Many of Wolf’s observations are in line with my personal experience, especially that junk food makes you feel hungrier beyond reason and hyper-palatable, highly-processed foods are pure evil. However, I think of these facts as incidental to weight loss; in other words, learning them was simply the by-product of successful weight loss and maintenance in my case, not the cause. If knowledge gained through personal experience is insufficiently motivating, how much less is knowledge gained from merely reading a book? Such pessimistic practicalities aside, Wolf does his best to get his readers fired up and seems genuinely motivated to help people.
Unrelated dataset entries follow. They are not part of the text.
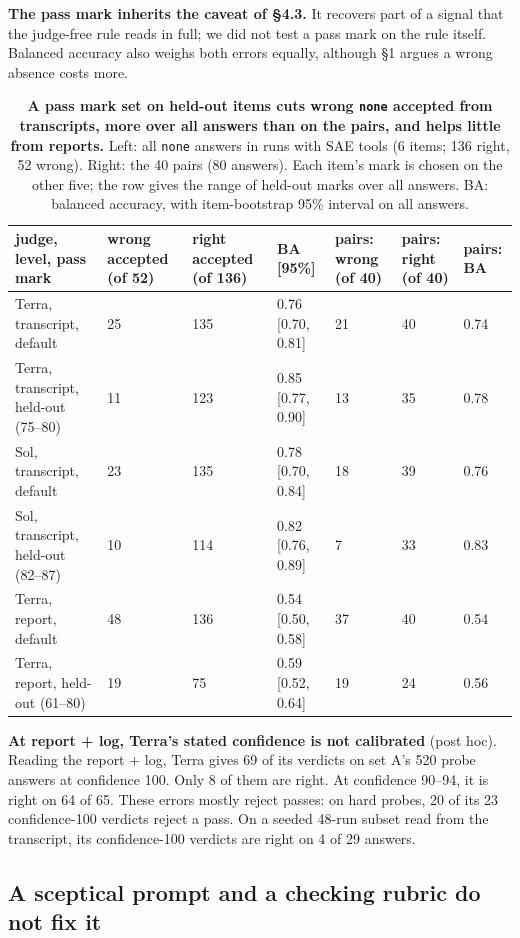 \documentclass[letterpaper]{article}
\begin{document}
\textbf{The pass mark inherits the caveat of §4.3.} It recovers part of a signal that the judge-free rule reads in full; we did not test a pass mark on the rule itself. Balanced accuracy also weighs both errors equally, although §1 argues a wrong absence costs more.

\begin{table}[t]
\centering
\caption{\textbf{A pass mark set on held-out items cuts wrong \texttt{none} accepted from transcripts, more over all answers than on the pairs, and helps little from reports.} Left: all \texttt{none} answers in runs with SAE tools (6 items; 136 right, 52 wrong). Right: the 40 pairs (80 answers). Each item's mark is chosen on the other five; the row gives the range of held-out marks over all answers. BA: balanced accuracy, with item-bootstrap 95\% interval on all answers.}
\footnotesize
\begin{tabular}{lllllll}
\toprule
judge, level, pass mark & wrong accepted (of 52) & right accepted (of 136) & BA {[}95\%{]} & pairs: wrong (of 40) & pairs: right (of 40) & pairs: BA \\
\midrule
Terra, transcript, default & 25 & 135 & 0.76 {[}0.70, 0.81{]} & 21 & 40 & 0.74 \\
Terra, transcript, held-out (75--80) & 11 & 123 & 0.85 {[}0.77, 0.90{]} & 13 & 35 & 0.78 \\
Sol, transcript, default & 23 & 135 & 0.78 {[}0.70, 0.84{]} & 18 & 39 & 0.76 \\
Sol, transcript, held-out (82--87) & 10 & 114 & 0.82 {[}0.76, 0.89{]} & 7 & 33 & 0.83 \\
Terra, report, default & 48 & 136 & 0.54 {[}0.50, 0.58{]} & 37 & 40 & 0.54 \\
Terra, report, held-out (61--80) & 19 & 75 & 0.59 {[}0.52, 0.64{]} & 19 & 24 & 0.56 \\
\bottomrule
\end{tabular}
\end{table}

\textbf{At report + log, Terra's stated confidence is not calibrated} (post hoc). Reading the report + log, Terra gives 69 of its verdicts on set A's 520 probe answers at confidence 100. Only 8 of them are right. At confidence 90--94, it is right on 64 of 65. These errors mostly reject passes: on hard probes, 20 of its 23 confidence-100 verdicts reject a pass. On a seeded 48-run subset read from the transcript, its confidence-100 verdicts are right on 4 of 29 answers.

\subsection{A sceptical prompt and a checking rubric do not fix it}
\end{document}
His use of pop science/psychology is purposeful at least, though somewhat nauseating, and I respect his unusual advice that each person find the foods that work for them (within limits, obviously) instead of slavishly following some one-size-fits-all diet/religion. However, I feel that Wolf does not make nearly as convincing, scientific or detailed a case for the paleo diet as Good Food, Great Medicine makes for the Mediterranean diet (with the added benefit of much less hype and pop science).
Why I read it: My boyfriend thought it sounded interesting but I thought it sounded sketchy, so I read it first to save him time in case it sucked.